There’s a writing principle you should live by:
Put the most important information first
Here’s what I mean. Here’s a sentence from an e-appeal I edited recently:
Industrial, resource-heavy growth threatens Maryland’s fragile wetlands.
This sentence does what we were taught to do in school: explain and provide context, then make the point.
Let’s look at it again, this time with a simple sentence diagram (apologies if you get flashbacks to middle school):
Industrial, resource-heavy growth
< explains the context >
threatens Maryland’s fragile wetlands.
< idea that matters most to the donor >
The problem is that in the mail and email, the end of a long sentence is less likely to be read than the beginning of a sentence. (Look at a heat map and you’ll see how little most people read when they first look at your fundraising.)
So you want to put the most important information first, and then explain.

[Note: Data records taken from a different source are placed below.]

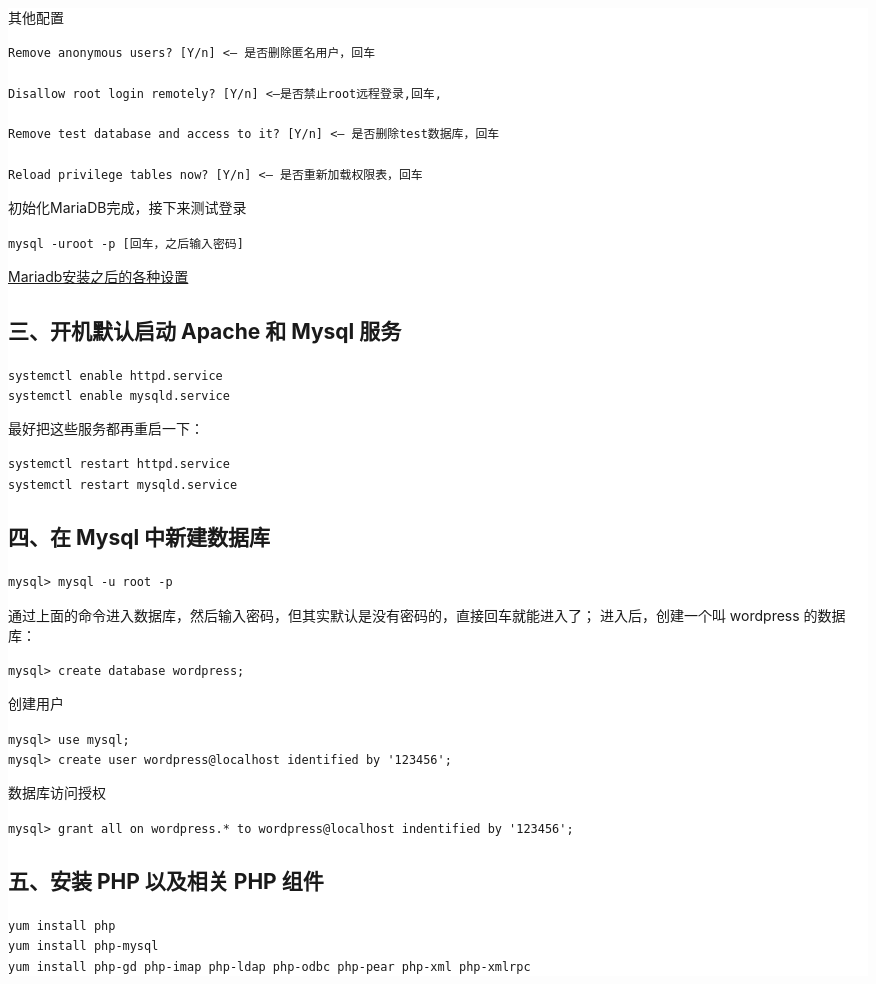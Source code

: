 其他配置

```text
Remove anonymous users? [Y/n] <– 是否删除匿名用户，回车

Disallow root login remotely? [Y/n] <–是否禁止root远程登录,回车,

Remove test database and access to it? [Y/n] <– 是否删除test数据库，回车

Reload privilege tables now? [Y/n] <– 是否重新加载权限表，回车
```

初始化MariaDB完成，接下来测试登录

`mysql -uroot -p [回车，之后输入密码]`

[Mariadb安装之后的各种设置](https://blog.csdn.net/zhezhebie/article/details/73549741)

## 三、开机默认启动 Apache 和 Mysql 服务

```text
systemctl enable httpd.service
systemctl enable mysqld.service
```

最好把这些服务都再重启一下：

```text
systemctl restart httpd.service
systemctl restart mysqld.service
```

## 四、在 Mysql 中新建数据库

`mysql> mysql -u root -p`

通过上面的命令进入数据库，然后输入密码，但其实默认是没有密码的，直接回车就能进入了； 进入后，创建一个叫 wordpress 的数据库：

`mysql> create database wordpress;`

创建用户

```text
mysql> use mysql;
mysql> create user wordpress@localhost identified by '123456';
```

数据库访问授权

`mysql> grant all on wordpress.* to wordpress@localhost indentified by '123456';`

## 五、安装 PHP 以及相关 PHP 组件

```text
yum install php
yum install php-mysql
yum install php-gd php-imap php-ldap php-odbc php-pear php-xml php-xmlrpc
```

So how should you write the sentence above if you assume that many readers are only going to read the beginning of a sentence? You’d write something like this:
Maryland’s fragile wetlands are threatened
< idea that matters most to the donor >
by industrial, resource-heavy growth.
< explains the context >
Writing in this way is one of the reasons that effective fundraising in email and the mail feels different from what your English teacher taught you.
Additionally, this approach occasionally results in using the passive voice. This bothers people sometimes because the rule they live by is to ’never use the passive voice.’ The rule *I* live by is that, on behalf of beneficiaries, I’ll break any grammar rule I need to in order to create more effective communication.
Because beginning with the idea that matters most to the donor will make a few more people “get the message” your fundraising is sending. That causes a few more people to give, which causes your organization to do more good.
It’s a great, free way to get a little more out of each appeal and e-appeal!